Full description below: The goal of this project is to understand successional patterns in the establishment of fungal and bacterial communities in the indoor environment, specifically investigating the role of climate and surface material on the establishment of microbial communities on common office-building materials. Two primary endpoints provide the motivation for this study. First, our study will elucidate the conditions that affect the establishment of microorganisms on office-surfaces toward the goal of developing predictive models of what microbes will establish on different surface materials in different climates. This information could ultimately be applied to make decisions about what materials should or should not be used for building in certain climates to avoid the establishment of microbial communities which may pose human health or biodegradation risks. Second, we aim to understand the time-scale on which microbial communities establish and change in the indoor environment. This information is critical as we continue to move toward real-time monitoring of indoor microbial communities: to develop early warning systems of human health or biodegradation indicators it is critical to know how often to sample, and whether different materials, or the same material in different climates, must be sampled at different frequencies.

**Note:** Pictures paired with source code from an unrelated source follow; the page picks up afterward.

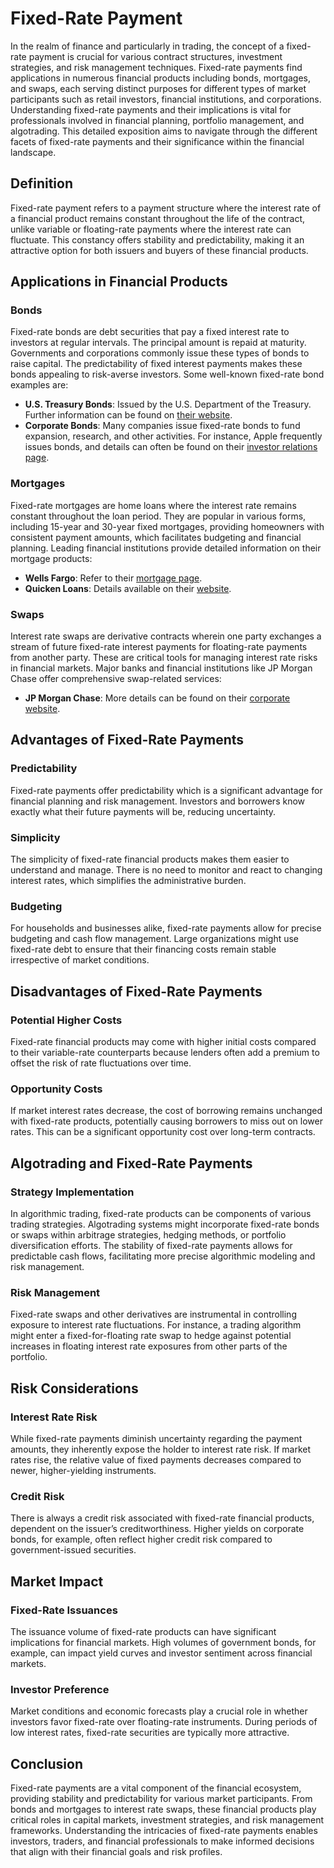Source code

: # Fixed-Rate Payment

In the realm of finance and particularly in trading, the concept of a fixed-rate payment is crucial for various contract structures, investment strategies, and risk management techniques. Fixed-rate payments find applications in numerous financial products including bonds, mortgages, and swaps, each serving distinct purposes for different types of market participants such as retail investors, financial institutions, and corporations. Understanding fixed-rate payments and their implications is vital for professionals involved in financial planning, portfolio management, and algotrading. This detailed exposition aims to navigate through the different facets of fixed-rate payments and their significance within the financial landscape.

## Definition

Fixed-rate payment refers to a payment structure where the interest rate of a financial product remains constant throughout the life of the contract, unlike variable or floating-rate payments where the interest rate can fluctuate. This constancy offers stability and predictability, making it an attractive option for both issuers and buyers of these financial products.

## Applications in Financial Products

### Bonds

Fixed-rate bonds are debt securities that pay a fixed interest rate to investors at regular intervals. The principal amount is repaid at maturity. Governments and corporations commonly issue these types of bonds to raise capital. The predictability of fixed interest payments makes these bonds appealing to risk-averse investors. Some well-known fixed-rate bond examples are:

- **U.S. Treasury Bonds**: Issued by the U.S. Department of the Treasury. Further information can be found on [their website](https://home.treasury.gov/).
- **Corporate Bonds**: Many companies issue fixed-rate bonds to fund expansion, research, and other activities. For instance, Apple frequently issues bonds, and details can often be found on their [investor relations page](https://investor.apple.com/).

### Mortgages

Fixed-rate mortgages are home loans where the interest rate remains constant throughout the loan period. They are popular in various forms, including 15-year and 30-year fixed mortgages, providing homeowners with consistent payment amounts, which facilitates budgeting and financial planning. Leading financial institutions provide detailed information on their mortgage products:

- **Wells Fargo**: Refer to their [mortgage page](https://www.wellsfargo.com/mortgage/).
- **Quicken Loans**: Details available on their [website](https://www.quickenloans.com/).

### Swaps

Interest rate swaps are derivative contracts wherein one party exchanges a stream of future fixed-rate interest payments for floating-rate payments from another party. These are critical tools for managing interest rate risks in financial markets. Major banks and financial institutions like JP Morgan Chase offer comprehensive swap-related services:

- **JP Morgan Chase**: More details can be found on their [corporate website](https://www.jpmorgan.com/).

## Advantages of Fixed-Rate Payments

### Predictability

Fixed-rate payments offer predictability which is a significant advantage for financial planning and risk management. Investors and borrowers know exactly what their future payments will be, reducing uncertainty.

### Simplicity

The simplicity of fixed-rate financial products makes them easier to understand and manage. There is no need to monitor and react to changing interest rates, which simplifies the administrative burden.

### Budgeting

For households and businesses alike, fixed-rate payments allow for precise budgeting and cash flow management. Large organizations might use fixed-rate debt to ensure that their financing costs remain stable irrespective of market conditions.

## Disadvantages of Fixed-Rate Payments

### Potential Higher Costs

Fixed-rate financial products may come with higher initial costs compared to their variable-rate counterparts because lenders often add a premium to offset the risk of rate fluctuations over time.

### Opportunity Costs

If market interest rates decrease, the cost of borrowing remains unchanged with fixed-rate products, potentially causing borrowers to miss out on lower rates. This can be a significant opportunity cost over long-term contracts.

## Algotrading and Fixed-Rate Payments

### Strategy Implementation

In algorithmic trading, fixed-rate products can be components of various trading strategies. Algotrading systems might incorporate fixed-rate bonds or swaps within arbitrage strategies, hedging methods, or portfolio diversification efforts. The stability of fixed-rate payments allows for predictable cash flows, facilitating more precise algorithmic modeling and risk management.

### Risk Management

Fixed-rate swaps and other derivatives are instrumental in controlling exposure to interest rate fluctuations. For instance, a trading algorithm might enter a fixed-for-floating rate swap to hedge against potential increases in floating interest rate exposures from other parts of the portfolio.

## Risk Considerations

### Interest Rate Risk

While fixed-rate payments diminish uncertainty regarding the payment amounts, they inherently expose the holder to interest rate risk. If market rates rise, the relative value of fixed payments decreases compared to newer, higher-yielding instruments.

### Credit Risk

There is always a credit risk associated with fixed-rate financial products, dependent on the issuer’s creditworthiness. Higher yields on corporate bonds, for example, often reflect higher credit risk compared to government-issued securities.

## Market Impact

### Fixed-Rate Issuances

The issuance volume of fixed-rate products can have significant implications for financial markets. High volumes of government bonds, for example, can impact yield curves and investor sentiment across financial markets.

### Investor Preference

Market conditions and economic forecasts play a crucial role in whether investors favor fixed-rate over floating-rate instruments. During periods of low interest rates, fixed-rate securities are typically more attractive.

## Conclusion

Fixed-rate payments are a vital component of the financial ecosystem, providing stability and predictability for various market participants. From bonds and mortgages to interest rate swaps, these financial products play critical roles in capital markets, investment strategies, and risk management frameworks. Understanding the intricacies of fixed-rate payments enables investors, traders, and financial professionals to make informed decisions that align with their financial goals and risk profiles.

To address these overarching goals, we will systematically investigate
the ability of bacteria and fungi to colonize some of the most
widely-used building materials (ceiling tile, carpet tile, and
fiberboard), across climates and time. These materials will be
obtained from the same source, sterilized, and shipped to offices in
three different North American cities for installation in multiple
locations in each office. Each specimen will then be sampled for a
six-week period four times over the course of a year to monitor the
establishment of microbial communities in indoor environments, the
change in microbial community composition and dynamics over the time
course, and seasonal differences in community composition and
dynamics. In the first sampling period, sampling will be conducted
every two days and the resulting data will be used to inform the
frequency of sampling in future sampling periods. We will use existing
software, data resources, and standards, such as QIIME, MoBEDAC,
MIMARKS, and FungiDB, as appropriate to maximize the reusability of
these results and avoid duplicated efforts.